* _What the task asks_: Word for word, restate all of the records.

########

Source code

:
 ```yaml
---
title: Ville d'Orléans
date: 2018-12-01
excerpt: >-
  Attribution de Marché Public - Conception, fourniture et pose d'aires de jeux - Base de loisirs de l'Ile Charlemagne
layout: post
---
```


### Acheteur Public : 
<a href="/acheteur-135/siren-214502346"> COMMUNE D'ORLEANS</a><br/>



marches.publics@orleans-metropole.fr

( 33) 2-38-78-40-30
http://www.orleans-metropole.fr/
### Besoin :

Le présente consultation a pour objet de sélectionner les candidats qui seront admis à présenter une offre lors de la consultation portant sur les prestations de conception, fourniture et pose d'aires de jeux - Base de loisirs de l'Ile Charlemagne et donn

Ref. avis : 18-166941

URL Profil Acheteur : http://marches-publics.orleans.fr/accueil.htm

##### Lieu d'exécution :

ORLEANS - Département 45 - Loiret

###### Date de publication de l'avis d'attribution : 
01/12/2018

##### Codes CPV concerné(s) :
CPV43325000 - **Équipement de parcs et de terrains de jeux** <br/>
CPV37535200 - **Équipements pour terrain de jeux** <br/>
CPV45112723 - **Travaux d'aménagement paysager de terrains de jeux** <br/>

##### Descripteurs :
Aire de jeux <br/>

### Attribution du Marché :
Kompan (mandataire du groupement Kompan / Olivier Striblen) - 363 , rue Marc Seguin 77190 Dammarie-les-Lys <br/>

########

* _Output below_:
Source code

:
 ```yaml
---
title: Ville d'Orléans
date: 2018-12-01
excerpt: >-
  Attribution de Marché Public - Conception, fourniture et pose d'aires de jeux - Base de loisirs de l'Ile Charlemagne
layout: post
---
```


### Acheteur Public : 
<a href="/acheteur-135/siren-214502346"> COMMUNE D'ORLEANS</a><br/>



marches.publics@orleans-metropole.fr

( 33) 2-38-78-40-30
http://www.orleans-metropole.fr/
### Besoin :

Le présente consultation a pour objet de sélectionner les candidats qui seront admis à présenter une offre lors de la consultation portant sur les prestations de conception, fourniture et pose d'aires de jeux - Base de loisirs de l'Ile Charlemagne et donn

Ref. avis : 18-166941

URL Profil Acheteur : http://marches-publics.orleans.fr/accueil.htm

##### Lieu d'exécution :

ORLEANS - Département 45 - Loiret

###### Date de publication de l'avis d'attribution : 
01/12/2018

##### Codes CPV concerné(s) :
CPV43325000 - **Équipement de parcs et de terrains de jeux** <br/>
CPV37535200 - **Équipements pour terrain de jeux** <br/>
CPV45112723 - **Travaux d'aménagement paysager de terrains de jeux** <br/>

##### Descripteurs :
Aire de jeux <br/>

### Attribution du Marché :
Kompan (mandataire du groupement Kompan / Olivier Striblen) - 363 , rue Marc Seguin 77190 Dammarie-les-Lys <br/>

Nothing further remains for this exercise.